Out of all the states in the U.S., New Hampshire has one of the most fascinating food histories. Influenced by Native American, French, Canadian, and its own local fares such as fresh seafood and northern-growing crops. Over centuries, this has led to quite a blending of flavors and cooking methods to create something that's entirely unique.
Some might call the cuisine 'cozy' while it's also been described as 'old-world.' When it comes to the state having its own region dish - or, at least, one that's classic to its roots - there's no much. What there are, however, are a plethora of options that speak highly to the history of New Hampshire. Among these, there are some that simply shouldn't be missed and might even be worth traveling for.
So, What Is The Official State Food?
According to News from New Hampshire and NPR, the official state food of New Hampshire is only classified as 'boiled dinner.' This, quite literally, could encompass anything from boiled potatoes and meat to seafood that's been boiled until cooked. It's not very descriptive and, in full truth, it's not a very accurate portrayal of the foods that visitors have access to once they cross the state line. New Hampshire is land-locked with the exception of a line of cities and towns from Portsmouth to Seabrook, thus influencing the cuisine even more so with the addition of fresh seafood. However, this still doesn't account for the rest of the state.
Many have argued the case for apple cider donuts being the state's official food; however, Vermont also lays claim to this. Additionally, lobster - freshly caught - is considered another iconic New Hampshire dish, but Maine also lays claim to that, as well.

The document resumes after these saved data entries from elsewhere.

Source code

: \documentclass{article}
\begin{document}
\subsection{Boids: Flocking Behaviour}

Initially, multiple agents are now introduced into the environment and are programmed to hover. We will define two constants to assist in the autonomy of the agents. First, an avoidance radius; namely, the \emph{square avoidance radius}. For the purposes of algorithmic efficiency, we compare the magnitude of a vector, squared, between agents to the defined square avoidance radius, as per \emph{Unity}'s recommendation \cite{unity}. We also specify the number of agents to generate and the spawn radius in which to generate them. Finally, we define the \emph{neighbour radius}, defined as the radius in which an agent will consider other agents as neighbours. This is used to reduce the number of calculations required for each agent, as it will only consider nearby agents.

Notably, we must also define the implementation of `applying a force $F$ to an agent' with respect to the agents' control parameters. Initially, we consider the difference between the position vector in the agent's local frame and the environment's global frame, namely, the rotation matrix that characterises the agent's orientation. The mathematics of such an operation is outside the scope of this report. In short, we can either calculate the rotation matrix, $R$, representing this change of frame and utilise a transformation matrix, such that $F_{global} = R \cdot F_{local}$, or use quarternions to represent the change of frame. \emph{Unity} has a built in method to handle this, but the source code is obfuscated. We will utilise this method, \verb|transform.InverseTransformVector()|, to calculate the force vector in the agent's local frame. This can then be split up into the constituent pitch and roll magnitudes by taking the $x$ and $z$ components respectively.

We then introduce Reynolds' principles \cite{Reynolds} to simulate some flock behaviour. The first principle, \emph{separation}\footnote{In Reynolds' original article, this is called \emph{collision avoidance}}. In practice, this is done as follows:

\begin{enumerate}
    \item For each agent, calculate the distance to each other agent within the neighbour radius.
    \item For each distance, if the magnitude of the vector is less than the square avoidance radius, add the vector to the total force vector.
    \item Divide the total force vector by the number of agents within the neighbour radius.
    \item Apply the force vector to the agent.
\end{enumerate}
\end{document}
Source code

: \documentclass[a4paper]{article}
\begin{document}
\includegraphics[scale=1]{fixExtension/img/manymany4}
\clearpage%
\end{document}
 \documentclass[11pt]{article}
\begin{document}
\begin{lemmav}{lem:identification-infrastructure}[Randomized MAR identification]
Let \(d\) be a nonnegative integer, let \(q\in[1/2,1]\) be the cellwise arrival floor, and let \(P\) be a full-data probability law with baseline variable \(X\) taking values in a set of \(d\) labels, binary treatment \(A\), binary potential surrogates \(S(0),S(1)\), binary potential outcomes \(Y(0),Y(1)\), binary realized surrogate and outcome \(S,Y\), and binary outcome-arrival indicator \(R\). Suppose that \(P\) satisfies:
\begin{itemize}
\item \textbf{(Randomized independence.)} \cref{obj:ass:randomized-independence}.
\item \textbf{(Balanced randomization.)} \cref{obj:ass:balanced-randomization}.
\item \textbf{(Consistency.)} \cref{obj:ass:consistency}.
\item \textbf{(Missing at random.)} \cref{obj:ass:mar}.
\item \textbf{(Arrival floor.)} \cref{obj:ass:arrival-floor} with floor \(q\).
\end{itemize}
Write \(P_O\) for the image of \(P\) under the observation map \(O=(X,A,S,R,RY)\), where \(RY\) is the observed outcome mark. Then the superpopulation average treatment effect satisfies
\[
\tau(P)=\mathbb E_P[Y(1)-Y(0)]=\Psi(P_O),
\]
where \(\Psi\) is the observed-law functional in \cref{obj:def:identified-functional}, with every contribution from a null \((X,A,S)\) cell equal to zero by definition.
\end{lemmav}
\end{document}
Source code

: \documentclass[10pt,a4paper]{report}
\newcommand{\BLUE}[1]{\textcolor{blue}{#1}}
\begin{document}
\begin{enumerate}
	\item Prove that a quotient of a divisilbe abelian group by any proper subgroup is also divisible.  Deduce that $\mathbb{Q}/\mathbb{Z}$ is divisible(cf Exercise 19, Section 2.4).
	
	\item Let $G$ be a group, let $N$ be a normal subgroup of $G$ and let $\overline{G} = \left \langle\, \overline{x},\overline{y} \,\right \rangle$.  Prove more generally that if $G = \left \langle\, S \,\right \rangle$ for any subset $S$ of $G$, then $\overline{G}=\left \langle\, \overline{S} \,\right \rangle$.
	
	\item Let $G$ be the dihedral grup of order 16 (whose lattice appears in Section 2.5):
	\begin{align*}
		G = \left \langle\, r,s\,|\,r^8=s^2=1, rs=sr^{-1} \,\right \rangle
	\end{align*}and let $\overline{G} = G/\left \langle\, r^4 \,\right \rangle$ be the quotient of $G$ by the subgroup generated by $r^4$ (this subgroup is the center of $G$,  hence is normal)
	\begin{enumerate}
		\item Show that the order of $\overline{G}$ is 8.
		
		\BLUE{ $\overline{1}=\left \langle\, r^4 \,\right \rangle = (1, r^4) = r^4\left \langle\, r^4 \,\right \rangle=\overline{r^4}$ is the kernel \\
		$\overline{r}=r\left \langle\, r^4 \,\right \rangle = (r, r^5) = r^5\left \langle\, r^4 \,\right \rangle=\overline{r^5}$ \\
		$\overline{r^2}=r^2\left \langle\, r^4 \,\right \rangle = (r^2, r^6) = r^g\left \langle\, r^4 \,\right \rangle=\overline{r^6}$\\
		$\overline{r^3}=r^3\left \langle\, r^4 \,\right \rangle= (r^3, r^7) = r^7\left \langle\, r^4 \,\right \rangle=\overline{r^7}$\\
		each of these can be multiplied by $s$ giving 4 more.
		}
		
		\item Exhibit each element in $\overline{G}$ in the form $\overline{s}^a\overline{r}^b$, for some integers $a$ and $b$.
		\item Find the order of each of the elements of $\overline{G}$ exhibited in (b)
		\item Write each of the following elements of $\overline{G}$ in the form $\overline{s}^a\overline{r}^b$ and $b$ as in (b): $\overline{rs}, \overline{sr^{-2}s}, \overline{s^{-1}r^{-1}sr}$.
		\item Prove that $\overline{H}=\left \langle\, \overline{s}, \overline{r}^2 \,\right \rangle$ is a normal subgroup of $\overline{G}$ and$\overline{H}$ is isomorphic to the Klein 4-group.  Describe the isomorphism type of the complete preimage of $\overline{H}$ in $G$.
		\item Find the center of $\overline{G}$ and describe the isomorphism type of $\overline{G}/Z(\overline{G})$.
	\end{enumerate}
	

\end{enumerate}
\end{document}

It's Actually A Collection Of Dishes, All Of Which Shape New Hampshire's Food Culture
It would be more accurate to detail the list of dishes that make up New Hampshire's cuisine, as a whole. From the crops that originally grew on its soil to the European-style dishes that give some menus that 'old-world' feel. The variety is part of why navigating any New Hampshire restaurant menu is so much fun, and knowing each dish comes with history makes it even better.
Boiled Meat And Potatoes
This dish is something that can be found on many inland menus and though it's not the most appetizing, it is one of the oldest dishes still served. Usually, the dish starts out with brisket or ham that's been boiled with vegetables such as cabbage, potatoes, and carrots. The flavor might be far from what many expect when they think of meat and potatoes, but it's a cozy-warm dish that gets visitors through the cold winter months.
Lake Bass (Usually Fried)
New Hampshire is also a state that's known for its lakes and the residents who fish in them. One of the most popular fish that's caught is the lake bass, which makes for a great dinner once it's been cleaned and fried. With fishing being such a huge pastime in this New England state, it's not surprising to know that seafood is popular both on the coast and inland; freshwater fish and saltwater fish both make the menu in some places.
New England Clam Chowder
Some might say that this was borrowed from Massachusetts while others stand by their tomato-based Manhattan chowder; either way, it's been ingrained into New Hampshire food culture for some time now. The addition of certain vegetables (corn, for example) is a great example of how the original crops of the state have been incorporated into dishes over time. Even to this day, it wouldn't be unusual to find corn chowder on menus due to the fact that the crop takes so well to the soil. New England brings harsh weather, which means other root vegetables - such as potatoes - do very well; thus, they're used in chowders.
In conjunction with apple cider donuts, it's not surprising to know that apple pie is another contender on the list of foods that could become the 'official' state food of New Hampshire. It's not tough to find apple orchards throughout the state (in fact, many are within a long stone's throw of one another), and with that comes baked goods. Many of the state's best foods are influenced by the growing season.
Hunting is a pastime that's equally as popular as fishing in New Hampshire, which makes venison a high commodity. While it's not found in every restaurant, there are places that offer it on the menu in one form or another. If nothing else, it's likely something that will be served in the homes of those who live in the more rural parts of the state.